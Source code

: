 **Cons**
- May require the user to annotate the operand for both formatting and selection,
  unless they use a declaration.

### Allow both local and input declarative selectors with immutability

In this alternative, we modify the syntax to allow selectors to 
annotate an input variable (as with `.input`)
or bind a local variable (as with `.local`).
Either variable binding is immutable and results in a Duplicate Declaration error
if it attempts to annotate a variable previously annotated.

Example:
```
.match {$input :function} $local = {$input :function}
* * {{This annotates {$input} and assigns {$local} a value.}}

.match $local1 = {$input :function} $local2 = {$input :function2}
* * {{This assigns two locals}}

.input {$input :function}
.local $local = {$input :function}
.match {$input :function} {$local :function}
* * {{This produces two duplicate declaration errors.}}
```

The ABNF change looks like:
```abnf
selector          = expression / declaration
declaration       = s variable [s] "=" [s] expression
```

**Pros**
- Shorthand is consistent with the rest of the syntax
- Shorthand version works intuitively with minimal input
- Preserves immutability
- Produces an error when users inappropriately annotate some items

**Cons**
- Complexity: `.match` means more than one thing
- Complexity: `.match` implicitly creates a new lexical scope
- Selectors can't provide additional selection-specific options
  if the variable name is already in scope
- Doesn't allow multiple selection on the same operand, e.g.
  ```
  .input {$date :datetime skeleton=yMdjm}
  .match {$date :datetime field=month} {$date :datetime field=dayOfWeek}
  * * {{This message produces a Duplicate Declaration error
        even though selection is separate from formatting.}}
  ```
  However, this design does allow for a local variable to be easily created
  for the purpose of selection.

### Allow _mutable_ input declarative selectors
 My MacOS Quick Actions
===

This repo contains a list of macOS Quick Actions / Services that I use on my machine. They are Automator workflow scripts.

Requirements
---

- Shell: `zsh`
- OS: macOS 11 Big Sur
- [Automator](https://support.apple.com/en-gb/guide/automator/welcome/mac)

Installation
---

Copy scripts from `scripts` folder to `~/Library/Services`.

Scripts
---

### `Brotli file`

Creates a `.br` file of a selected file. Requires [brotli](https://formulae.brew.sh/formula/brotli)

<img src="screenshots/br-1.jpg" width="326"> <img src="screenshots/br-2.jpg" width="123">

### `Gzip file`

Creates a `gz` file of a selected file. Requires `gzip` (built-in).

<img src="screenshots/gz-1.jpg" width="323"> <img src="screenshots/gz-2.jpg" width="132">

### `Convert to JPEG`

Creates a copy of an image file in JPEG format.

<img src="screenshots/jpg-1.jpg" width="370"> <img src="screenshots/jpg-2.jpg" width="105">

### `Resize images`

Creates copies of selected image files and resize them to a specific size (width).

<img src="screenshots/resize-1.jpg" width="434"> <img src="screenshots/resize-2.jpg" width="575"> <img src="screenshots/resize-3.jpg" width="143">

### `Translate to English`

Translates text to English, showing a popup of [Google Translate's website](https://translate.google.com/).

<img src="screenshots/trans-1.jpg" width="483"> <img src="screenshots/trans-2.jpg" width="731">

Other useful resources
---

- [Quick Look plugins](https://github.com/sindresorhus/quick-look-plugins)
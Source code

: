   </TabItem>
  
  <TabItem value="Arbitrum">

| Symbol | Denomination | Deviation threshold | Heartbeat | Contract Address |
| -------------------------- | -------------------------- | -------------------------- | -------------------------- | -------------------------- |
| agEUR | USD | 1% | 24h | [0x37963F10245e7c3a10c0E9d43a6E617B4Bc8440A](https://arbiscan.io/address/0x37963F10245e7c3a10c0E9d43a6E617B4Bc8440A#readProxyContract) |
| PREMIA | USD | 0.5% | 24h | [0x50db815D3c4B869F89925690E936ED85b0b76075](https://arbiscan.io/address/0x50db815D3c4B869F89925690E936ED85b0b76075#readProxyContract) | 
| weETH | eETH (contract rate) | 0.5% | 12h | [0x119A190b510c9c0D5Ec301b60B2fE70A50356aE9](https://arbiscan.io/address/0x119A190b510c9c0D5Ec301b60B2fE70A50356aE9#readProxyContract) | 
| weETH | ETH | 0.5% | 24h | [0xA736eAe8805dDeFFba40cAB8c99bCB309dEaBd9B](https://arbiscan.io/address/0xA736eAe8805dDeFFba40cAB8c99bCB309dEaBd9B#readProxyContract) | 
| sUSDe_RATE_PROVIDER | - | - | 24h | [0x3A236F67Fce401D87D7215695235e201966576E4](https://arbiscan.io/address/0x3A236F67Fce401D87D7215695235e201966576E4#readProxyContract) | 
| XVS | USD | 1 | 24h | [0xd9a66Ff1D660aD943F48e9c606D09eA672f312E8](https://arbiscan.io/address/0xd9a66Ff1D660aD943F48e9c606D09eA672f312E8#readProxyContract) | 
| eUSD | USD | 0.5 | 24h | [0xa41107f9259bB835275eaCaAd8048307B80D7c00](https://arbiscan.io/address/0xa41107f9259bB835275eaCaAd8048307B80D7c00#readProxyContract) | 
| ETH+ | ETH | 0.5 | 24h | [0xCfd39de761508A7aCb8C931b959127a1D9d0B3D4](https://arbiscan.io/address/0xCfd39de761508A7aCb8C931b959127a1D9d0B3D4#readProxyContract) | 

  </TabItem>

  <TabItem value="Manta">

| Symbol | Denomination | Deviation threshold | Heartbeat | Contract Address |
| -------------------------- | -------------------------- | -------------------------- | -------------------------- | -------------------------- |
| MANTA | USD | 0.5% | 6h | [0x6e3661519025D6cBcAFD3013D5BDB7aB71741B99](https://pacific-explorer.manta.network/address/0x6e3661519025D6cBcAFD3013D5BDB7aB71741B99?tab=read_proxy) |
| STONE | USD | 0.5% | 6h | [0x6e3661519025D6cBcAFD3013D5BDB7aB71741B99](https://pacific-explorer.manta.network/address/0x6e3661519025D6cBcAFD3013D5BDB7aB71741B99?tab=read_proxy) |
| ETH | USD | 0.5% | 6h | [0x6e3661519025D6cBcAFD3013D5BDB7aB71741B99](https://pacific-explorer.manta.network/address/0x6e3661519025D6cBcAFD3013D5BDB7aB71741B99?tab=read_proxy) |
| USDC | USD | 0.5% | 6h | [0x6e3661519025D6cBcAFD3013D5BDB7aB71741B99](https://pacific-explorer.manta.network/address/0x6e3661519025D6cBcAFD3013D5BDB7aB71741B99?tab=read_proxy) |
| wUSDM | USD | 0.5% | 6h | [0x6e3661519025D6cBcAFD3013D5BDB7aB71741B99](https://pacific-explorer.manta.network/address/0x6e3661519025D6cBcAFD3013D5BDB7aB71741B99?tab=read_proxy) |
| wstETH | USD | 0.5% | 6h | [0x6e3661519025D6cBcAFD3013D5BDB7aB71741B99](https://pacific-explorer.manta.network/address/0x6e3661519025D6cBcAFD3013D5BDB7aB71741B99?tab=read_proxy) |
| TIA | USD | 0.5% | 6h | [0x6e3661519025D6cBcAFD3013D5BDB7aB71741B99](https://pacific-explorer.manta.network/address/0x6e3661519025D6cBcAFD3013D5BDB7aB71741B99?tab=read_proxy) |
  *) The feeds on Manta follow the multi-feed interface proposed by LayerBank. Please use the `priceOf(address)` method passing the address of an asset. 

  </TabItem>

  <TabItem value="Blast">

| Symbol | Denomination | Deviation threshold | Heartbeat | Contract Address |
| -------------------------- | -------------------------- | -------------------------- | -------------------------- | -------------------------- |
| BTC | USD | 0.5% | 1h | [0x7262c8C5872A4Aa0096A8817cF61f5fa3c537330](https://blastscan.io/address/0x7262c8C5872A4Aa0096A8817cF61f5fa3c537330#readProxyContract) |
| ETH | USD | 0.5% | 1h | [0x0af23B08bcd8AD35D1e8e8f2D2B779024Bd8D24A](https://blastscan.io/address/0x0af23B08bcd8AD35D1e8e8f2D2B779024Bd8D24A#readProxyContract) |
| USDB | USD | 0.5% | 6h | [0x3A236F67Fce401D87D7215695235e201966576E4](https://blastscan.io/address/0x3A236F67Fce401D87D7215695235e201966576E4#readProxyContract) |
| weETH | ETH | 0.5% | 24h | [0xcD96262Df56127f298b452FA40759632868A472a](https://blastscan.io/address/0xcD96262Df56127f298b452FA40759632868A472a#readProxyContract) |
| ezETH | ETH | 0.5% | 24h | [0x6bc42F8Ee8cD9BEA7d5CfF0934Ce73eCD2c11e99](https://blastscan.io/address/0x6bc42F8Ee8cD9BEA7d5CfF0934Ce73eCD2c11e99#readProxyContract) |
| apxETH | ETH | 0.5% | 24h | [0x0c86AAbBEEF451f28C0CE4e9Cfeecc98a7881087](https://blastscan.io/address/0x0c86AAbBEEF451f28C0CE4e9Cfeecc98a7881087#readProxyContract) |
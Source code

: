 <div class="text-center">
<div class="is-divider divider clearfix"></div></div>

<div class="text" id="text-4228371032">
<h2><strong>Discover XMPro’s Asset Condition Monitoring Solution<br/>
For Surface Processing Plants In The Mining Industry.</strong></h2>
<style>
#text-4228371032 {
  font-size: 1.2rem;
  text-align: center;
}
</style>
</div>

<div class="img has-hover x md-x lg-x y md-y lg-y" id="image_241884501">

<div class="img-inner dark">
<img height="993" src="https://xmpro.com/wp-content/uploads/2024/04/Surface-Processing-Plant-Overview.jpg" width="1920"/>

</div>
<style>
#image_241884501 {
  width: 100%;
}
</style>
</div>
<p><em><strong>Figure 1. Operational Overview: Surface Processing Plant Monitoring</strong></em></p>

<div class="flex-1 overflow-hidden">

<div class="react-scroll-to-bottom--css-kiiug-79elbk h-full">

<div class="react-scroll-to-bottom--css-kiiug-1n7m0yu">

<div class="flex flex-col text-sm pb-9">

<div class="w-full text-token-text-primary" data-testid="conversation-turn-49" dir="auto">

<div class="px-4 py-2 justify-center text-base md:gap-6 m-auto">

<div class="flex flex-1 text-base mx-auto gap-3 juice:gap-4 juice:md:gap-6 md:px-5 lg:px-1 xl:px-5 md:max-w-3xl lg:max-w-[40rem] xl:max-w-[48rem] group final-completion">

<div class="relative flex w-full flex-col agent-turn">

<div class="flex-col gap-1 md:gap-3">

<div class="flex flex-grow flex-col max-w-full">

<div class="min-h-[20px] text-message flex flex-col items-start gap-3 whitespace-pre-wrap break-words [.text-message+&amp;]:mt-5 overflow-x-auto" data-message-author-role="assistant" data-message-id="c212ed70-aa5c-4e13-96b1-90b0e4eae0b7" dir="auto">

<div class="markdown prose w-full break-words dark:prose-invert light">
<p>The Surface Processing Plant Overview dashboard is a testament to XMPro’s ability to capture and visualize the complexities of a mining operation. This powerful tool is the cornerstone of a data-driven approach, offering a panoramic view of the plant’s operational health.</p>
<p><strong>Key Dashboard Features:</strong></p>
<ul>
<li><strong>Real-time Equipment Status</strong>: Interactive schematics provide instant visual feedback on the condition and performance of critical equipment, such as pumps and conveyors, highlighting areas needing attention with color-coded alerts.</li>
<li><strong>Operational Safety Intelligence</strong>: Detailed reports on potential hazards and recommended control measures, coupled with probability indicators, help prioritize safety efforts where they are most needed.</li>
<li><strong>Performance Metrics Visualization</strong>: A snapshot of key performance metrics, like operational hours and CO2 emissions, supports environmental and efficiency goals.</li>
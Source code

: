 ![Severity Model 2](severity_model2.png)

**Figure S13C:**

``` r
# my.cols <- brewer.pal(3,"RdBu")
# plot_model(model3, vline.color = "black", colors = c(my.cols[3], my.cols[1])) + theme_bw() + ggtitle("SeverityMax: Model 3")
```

_ _ _ _ _ _ _

**What is needed**
Wherever a line above includes the string "Processing", count it; give only the final tally.

**The answer**
4